Please count the lines in these records that contain "exacte" and give only that count.

§ Supplied entries
------------------------------------------------------------

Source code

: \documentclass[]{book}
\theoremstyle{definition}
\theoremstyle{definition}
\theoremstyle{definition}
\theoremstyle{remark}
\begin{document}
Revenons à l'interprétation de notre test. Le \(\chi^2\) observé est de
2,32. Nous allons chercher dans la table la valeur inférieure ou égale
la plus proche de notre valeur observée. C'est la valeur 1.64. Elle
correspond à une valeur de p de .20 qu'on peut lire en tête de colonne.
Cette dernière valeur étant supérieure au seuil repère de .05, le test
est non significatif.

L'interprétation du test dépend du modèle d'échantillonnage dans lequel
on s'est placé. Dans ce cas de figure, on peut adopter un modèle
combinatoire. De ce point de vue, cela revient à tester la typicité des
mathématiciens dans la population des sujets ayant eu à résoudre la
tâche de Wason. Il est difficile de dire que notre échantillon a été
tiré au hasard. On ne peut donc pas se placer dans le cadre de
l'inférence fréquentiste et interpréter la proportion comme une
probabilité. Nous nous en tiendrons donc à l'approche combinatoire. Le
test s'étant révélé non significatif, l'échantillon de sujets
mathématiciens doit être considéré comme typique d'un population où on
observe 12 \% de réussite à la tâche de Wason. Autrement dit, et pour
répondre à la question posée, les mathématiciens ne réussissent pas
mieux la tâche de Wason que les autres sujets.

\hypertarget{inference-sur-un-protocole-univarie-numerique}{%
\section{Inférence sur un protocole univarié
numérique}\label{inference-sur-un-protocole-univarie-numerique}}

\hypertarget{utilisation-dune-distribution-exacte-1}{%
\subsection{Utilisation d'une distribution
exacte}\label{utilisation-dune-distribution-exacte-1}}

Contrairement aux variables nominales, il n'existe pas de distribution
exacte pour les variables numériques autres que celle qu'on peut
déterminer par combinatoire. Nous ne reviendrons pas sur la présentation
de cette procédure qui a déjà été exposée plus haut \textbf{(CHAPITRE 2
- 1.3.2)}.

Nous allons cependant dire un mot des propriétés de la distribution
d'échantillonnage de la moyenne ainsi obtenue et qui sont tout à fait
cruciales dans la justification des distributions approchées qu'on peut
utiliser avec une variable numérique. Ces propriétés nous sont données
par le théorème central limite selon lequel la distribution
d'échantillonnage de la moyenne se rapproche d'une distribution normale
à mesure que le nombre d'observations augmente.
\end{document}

------------------------------------------------------------

§ Expected answer
3